Id. at 255. An issue of fact is "genuine" if the evidence is such that
a reasonable fact finder could find in favor of the non-moving party.
Celotex v. Catrett, 477 U.S. 317, 322-23 (1986); Oliver v. Digital
Equip. Corp., 846 F.2d 103, 105 (1st Cir. 1988). A fact is "material"
if it has the potential to affect the outcome of the case.
If a case can only be resolved by weighing conflicting evidence, issuing
a decision without holding a hearing is not appropriate. In the context
of an administrative proceeding, an AJ may properly consider issuing a
decision without holding a hearing only upon a determination that the
record has been adequately developed for summary disposition. See Petty
v. Department of Defense, EEOC Appeal No. 01A24206 (July 11, 2003).
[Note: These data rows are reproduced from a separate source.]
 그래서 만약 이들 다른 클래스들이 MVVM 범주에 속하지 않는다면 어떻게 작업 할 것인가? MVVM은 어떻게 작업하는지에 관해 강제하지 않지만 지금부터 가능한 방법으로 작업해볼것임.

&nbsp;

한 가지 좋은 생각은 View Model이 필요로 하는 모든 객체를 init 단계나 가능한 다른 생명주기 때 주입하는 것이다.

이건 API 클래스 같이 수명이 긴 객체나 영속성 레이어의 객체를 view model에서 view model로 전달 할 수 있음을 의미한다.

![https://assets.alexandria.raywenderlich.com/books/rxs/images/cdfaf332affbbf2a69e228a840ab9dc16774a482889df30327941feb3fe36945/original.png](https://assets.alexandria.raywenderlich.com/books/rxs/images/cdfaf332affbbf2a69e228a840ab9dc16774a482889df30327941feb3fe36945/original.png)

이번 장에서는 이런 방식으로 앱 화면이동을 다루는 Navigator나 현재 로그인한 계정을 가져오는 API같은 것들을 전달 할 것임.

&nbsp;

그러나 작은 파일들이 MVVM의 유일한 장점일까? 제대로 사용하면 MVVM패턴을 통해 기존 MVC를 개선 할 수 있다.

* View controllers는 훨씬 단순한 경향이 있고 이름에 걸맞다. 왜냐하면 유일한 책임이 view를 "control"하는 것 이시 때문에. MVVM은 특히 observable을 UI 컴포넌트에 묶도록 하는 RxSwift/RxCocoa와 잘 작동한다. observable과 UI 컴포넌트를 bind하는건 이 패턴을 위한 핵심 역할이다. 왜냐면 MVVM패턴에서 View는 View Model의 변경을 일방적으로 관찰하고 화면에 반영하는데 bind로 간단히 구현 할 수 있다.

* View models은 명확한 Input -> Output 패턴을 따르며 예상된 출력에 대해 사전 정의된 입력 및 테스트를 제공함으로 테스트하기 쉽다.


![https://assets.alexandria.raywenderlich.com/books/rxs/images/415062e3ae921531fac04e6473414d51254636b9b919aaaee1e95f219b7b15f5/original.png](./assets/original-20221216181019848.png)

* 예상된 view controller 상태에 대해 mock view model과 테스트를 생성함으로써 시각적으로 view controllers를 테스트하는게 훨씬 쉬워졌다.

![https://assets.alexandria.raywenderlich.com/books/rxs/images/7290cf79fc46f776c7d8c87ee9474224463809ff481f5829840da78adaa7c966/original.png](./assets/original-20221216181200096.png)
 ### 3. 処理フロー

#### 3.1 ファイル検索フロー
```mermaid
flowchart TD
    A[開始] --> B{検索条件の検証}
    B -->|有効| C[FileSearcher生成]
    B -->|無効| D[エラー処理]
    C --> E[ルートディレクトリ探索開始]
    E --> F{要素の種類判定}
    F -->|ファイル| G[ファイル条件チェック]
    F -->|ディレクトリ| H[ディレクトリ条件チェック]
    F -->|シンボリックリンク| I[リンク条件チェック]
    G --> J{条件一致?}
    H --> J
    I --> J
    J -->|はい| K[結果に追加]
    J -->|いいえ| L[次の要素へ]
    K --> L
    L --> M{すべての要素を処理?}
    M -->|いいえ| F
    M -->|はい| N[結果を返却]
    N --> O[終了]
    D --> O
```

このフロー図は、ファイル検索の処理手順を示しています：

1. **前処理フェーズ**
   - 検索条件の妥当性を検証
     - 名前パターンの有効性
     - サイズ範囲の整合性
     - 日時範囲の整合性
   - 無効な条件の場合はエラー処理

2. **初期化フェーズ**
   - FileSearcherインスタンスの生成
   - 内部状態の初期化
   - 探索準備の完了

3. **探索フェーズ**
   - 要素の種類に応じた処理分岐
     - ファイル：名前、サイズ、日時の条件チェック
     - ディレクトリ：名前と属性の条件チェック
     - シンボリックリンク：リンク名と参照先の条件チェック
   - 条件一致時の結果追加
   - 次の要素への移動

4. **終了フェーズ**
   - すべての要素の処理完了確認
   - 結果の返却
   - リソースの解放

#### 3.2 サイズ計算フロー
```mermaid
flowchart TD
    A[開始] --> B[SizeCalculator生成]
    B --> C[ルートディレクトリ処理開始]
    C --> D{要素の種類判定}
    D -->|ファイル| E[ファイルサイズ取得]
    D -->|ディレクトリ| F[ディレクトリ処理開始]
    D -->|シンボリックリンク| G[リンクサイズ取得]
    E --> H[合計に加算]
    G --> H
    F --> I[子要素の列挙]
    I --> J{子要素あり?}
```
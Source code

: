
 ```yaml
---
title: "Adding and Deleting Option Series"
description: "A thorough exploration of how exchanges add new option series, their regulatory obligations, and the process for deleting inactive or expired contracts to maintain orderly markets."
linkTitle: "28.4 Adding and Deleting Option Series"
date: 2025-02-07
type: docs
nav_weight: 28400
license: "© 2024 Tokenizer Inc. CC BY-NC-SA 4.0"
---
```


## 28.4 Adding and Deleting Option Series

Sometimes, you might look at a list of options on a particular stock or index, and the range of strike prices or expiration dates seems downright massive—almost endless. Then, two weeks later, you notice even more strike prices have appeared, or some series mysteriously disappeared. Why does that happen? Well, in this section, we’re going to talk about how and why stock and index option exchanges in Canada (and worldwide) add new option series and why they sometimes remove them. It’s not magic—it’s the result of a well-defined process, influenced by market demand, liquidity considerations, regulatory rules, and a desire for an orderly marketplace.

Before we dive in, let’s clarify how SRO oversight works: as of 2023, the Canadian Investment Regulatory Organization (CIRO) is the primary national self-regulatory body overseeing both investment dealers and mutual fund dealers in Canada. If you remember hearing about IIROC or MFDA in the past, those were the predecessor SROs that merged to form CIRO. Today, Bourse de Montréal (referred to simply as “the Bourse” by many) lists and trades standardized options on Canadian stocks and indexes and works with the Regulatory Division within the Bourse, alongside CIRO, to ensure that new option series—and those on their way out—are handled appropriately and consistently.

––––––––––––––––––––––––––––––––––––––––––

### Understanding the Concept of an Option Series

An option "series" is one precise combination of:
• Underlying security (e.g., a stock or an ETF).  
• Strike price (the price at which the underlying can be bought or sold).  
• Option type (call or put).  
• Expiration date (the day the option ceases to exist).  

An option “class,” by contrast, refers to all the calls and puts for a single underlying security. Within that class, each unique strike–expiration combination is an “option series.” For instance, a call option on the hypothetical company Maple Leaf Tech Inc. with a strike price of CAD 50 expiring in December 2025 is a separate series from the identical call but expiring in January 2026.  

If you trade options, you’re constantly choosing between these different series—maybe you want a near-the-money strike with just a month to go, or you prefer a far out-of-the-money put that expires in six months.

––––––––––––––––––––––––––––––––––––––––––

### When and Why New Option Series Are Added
Finally, an AJ should not rule in favor of one party without holding
a hearing unless he or she ensures that the party opposing the ruling
is given (1) ample notice of the proposal to issue a decision without
a hearing, (2) a comprehensive statement of the allegedly undisputed
material facts, (3) the opportunity to respond to such a statement, and
(4) the chance to engage in discovery before responding, if necessary.
According to the Supreme Court, Rule 56 itself precludes summary
judgment "where the [party opposing summary judgment] has not had the
opportunity to discover information that is essential to his opposition."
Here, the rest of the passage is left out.